All entries, exactly as written, should be output again.
┌─ Information given
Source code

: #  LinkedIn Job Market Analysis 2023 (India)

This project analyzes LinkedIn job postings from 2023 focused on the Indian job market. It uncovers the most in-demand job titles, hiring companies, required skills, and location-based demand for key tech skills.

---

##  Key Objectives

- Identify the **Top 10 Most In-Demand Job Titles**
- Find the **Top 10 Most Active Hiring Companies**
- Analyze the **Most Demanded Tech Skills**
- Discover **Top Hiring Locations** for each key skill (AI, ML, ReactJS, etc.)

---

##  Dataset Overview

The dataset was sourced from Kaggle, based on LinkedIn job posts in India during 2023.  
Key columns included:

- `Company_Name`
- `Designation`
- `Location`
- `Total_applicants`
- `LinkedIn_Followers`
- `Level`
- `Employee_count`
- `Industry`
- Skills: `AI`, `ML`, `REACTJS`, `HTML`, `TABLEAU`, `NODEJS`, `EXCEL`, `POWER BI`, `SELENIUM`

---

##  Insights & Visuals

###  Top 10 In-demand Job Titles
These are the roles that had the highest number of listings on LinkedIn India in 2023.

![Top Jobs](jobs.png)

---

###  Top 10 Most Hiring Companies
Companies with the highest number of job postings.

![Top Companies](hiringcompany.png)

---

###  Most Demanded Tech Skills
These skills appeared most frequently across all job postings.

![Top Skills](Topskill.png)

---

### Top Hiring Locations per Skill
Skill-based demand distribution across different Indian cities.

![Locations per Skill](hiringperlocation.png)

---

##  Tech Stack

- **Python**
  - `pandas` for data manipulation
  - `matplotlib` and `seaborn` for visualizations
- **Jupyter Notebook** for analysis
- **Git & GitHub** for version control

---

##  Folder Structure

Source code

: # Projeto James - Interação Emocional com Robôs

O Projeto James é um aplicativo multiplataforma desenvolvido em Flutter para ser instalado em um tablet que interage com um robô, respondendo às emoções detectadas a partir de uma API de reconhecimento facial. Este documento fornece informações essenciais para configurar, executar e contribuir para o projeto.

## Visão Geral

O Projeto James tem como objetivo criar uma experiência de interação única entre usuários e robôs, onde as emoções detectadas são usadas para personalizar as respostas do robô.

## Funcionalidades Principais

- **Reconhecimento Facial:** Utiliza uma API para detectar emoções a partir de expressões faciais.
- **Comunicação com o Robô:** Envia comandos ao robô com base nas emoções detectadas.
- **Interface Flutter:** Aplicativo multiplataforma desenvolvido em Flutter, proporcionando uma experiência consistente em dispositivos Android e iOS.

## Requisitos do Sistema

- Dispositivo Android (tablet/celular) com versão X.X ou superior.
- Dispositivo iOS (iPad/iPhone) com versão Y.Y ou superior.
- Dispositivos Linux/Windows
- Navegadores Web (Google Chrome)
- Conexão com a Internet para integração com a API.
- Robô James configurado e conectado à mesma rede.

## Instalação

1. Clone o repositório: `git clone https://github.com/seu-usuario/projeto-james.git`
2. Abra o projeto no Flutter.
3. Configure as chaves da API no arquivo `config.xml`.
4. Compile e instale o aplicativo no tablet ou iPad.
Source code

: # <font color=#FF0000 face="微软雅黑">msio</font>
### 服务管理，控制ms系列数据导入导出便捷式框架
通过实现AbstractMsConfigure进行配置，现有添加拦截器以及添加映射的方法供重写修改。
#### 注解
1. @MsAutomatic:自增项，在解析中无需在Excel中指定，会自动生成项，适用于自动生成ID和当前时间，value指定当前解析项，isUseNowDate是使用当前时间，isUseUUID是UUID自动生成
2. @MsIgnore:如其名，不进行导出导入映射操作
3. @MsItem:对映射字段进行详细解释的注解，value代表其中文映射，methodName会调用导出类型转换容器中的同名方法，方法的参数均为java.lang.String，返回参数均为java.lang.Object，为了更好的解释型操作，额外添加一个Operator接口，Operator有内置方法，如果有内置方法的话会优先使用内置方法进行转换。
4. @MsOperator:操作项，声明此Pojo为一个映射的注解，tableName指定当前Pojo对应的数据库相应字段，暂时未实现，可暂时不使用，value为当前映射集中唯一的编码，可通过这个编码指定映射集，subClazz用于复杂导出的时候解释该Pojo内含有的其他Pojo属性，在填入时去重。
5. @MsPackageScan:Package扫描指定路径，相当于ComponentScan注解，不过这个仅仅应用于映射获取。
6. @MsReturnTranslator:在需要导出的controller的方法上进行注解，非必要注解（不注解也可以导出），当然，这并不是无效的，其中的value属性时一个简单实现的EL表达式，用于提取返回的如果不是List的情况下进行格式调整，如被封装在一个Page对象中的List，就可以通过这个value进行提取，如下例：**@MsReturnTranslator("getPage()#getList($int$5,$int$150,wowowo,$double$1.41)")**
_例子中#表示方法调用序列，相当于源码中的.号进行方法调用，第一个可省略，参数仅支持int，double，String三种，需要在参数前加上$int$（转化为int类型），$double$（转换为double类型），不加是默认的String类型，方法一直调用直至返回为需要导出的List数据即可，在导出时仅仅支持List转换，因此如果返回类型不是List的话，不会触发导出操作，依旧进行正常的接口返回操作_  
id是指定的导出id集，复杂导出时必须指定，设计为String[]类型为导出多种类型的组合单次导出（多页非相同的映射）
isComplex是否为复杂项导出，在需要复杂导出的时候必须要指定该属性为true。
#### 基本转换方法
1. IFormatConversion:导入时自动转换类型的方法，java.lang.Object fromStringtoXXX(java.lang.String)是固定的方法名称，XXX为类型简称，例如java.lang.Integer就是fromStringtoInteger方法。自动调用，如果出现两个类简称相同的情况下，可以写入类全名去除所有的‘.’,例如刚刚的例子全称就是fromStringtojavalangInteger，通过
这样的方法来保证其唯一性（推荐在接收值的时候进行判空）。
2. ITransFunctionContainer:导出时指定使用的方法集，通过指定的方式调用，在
└─
■ **Task result**
Source code

: #  LinkedIn Job Market Analysis 2023 (India)

This project analyzes LinkedIn job postings from 2023 focused on the Indian job market. It uncovers the most in-demand job titles, hiring companies, required skills, and location-based demand for key tech skills.

---

##  Key Objectives

- Identify the **Top 10 Most In-Demand Job Titles**
- Find the **Top 10 Most Active Hiring Companies**
- Analyze the **Most Demanded Tech Skills**
- Discover **Top Hiring Locations** for each key skill (AI, ML, ReactJS, etc.)

---

##  Dataset Overview

The dataset was sourced from Kaggle, based on LinkedIn job posts in India during 2023.  
Key columns included:

- `Company_Name`
- `Designation`
- `Location`
- `Total_applicants`
- `LinkedIn_Followers`
- `Level`
- `Employee_count`
- `Industry`
- Skills: `AI`, `ML`, `REACTJS`, `HTML`, `TABLEAU`, `NODEJS`, `EXCEL`, `POWER BI`, `SELENIUM`

---

##  Insights & Visuals

###  Top 10 In-demand Job Titles
These are the roles that had the highest number of listings on LinkedIn India in 2023.

![Top Jobs](jobs.png)

---

###  Top 10 Most Hiring Companies
Companies with the highest number of job postings.

![Top Companies](hiringcompany.png)

---

###  Most Demanded Tech Skills
These skills appeared most frequently across all job postings.

![Top Skills](Topskill.png)

---

### Top Hiring Locations per Skill
Skill-based demand distribution across different Indian cities.

![Locations per Skill](hiringperlocation.png)

---

##  Tech Stack

- **Python**
  - `pandas` for data manipulation
  - `matplotlib` and `seaborn` for visualizations
- **Jupyter Notebook** for analysis
- **Git & GitHub** for version control

---

##  Folder Structure

Source code

: # Projeto James - Interação Emocional com Robôs

O Projeto James é um aplicativo multiplataforma desenvolvido em Flutter para ser instalado em um tablet que interage com um robô, respondendo às emoções detectadas a partir de uma API de reconhecimento facial. Este documento fornece informações essenciais para configurar, executar e contribuir para o projeto.

## Visão Geral

O Projeto James tem como objetivo criar uma experiência de interação única entre usuários e robôs, onde as emoções detectadas são usadas para personalizar as respostas do robô.

## Funcionalidades Principais

- **Reconhecimento Facial:** Utiliza uma API para detectar emoções a partir de expressões faciais.
- **Comunicação com o Robô:** Envia comandos ao robô com base nas emoções detectadas.
- **Interface Flutter:** Aplicativo multiplataforma desenvolvido em Flutter, proporcionando uma experiência consistente em dispositivos Android e iOS.

## Requisitos do Sistema

- Dispositivo Android (tablet/celular) com versão X.X ou superior.
- Dispositivo iOS (iPad/iPhone) com versão Y.Y ou superior.
- Dispositivos Linux/Windows
- Navegadores Web (Google Chrome)
- Conexão com a Internet para integração com a API.
- Robô James configurado e conectado à mesma rede.

## Instalação

1. Clone o repositório: `git clone https://github.com/seu-usuario/projeto-james.git`
2. Abra o projeto no Flutter.
3. Configure as chaves da API no arquivo `config.xml`.
4. Compile e instale o aplicativo no tablet ou iPad.
Source code

: # <font color=#FF0000 face="微软雅黑">msio</font>
### 服务管理，控制ms系列数据导入导出便捷式框架
通过实现AbstractMsConfigure进行配置，现有添加拦截器以及添加映射的方法供重写修改。
#### 注解
1. @MsAutomatic:自增项，在解析中无需在Excel中指定，会自动生成项，适用于自动生成ID和当前时间，value指定当前解析项，isUseNowDate是使用当前时间，isUseUUID是UUID自动生成
2. @MsIgnore:如其名，不进行导出导入映射操作
3. @MsItem:对映射字段进行详细解释的注解，value代表其中文映射，methodName会调用导出类型转换容器中的同名方法，方法的参数均为java.lang.String，返回参数均为java.lang.Object，为了更好的解释型操作，额外添加一个Operator接口，Operator有内置方法，如果有内置方法的话会优先使用内置方法进行转换。
4. @MsOperator:操作项，声明此Pojo为一个映射的注解，tableName指定当前Pojo对应的数据库相应字段，暂时未实现，可暂时不使用，value为当前映射集中唯一的编码，可通过这个编码指定映射集，subClazz用于复杂导出的时候解释该Pojo内含有的其他Pojo属性，在填入时去重。
5. @MsPackageScan:Package扫描指定路径，相当于ComponentScan注解，不过这个仅仅应用于映射获取。
6. @MsReturnTranslator:在需要导出的controller的方法上进行注解，非必要注解（不注解也可以导出），当然，这并不是无效的，其中的value属性时一个简单实现的EL表达式，用于提取返回的如果不是List的情况下进行格式调整，如被封装在一个Page对象中的List，就可以通过这个value进行提取，如下例：**@MsReturnTranslator("getPage()#getList($int$5,$int$150,wowowo,$double$1.41)")**
_例子中#表示方法调用序列，相当于源码中的.号进行方法调用，第一个可省略，参数仅支持int，double，String三种，需要在参数前加上$int$（转化为int类型），$double$（转换为double类型），不加是默认的String类型，方法一直调用直至返回为需要导出的List数据即可，在导出时仅仅支持List转换，因此如果返回类型不是List的话，不会触发导出操作，依旧进行正常的接口返回操作_  
id是指定的导出id集，复杂导出时必须指定，设计为String[]类型为导出多种类型的组合单次导出（多页非相同的映射）
isComplex是否为复杂项导出，在需要复杂导出的时候必须要指定该属性为true。
#### 基本转换方法
1. IFormatConversion:导入时自动转换类型的方法，java.lang.Object fromStringtoXXX(java.lang.String)是固定的方法名称，XXX为类型简称，例如java.lang.Integer就是fromStringtoInteger方法。自动调用，如果出现两个类简称相同的情况下，可以写入类全名去除所有的‘.’,例如刚刚的例子全称就是fromStringtojavalangInteger，通过
这样的方法来保证其唯一性（推荐在接收值的时候进行判空）。
2. ITransFunctionContainer:导出时指定使用的方法集，通过指定的方式调用，在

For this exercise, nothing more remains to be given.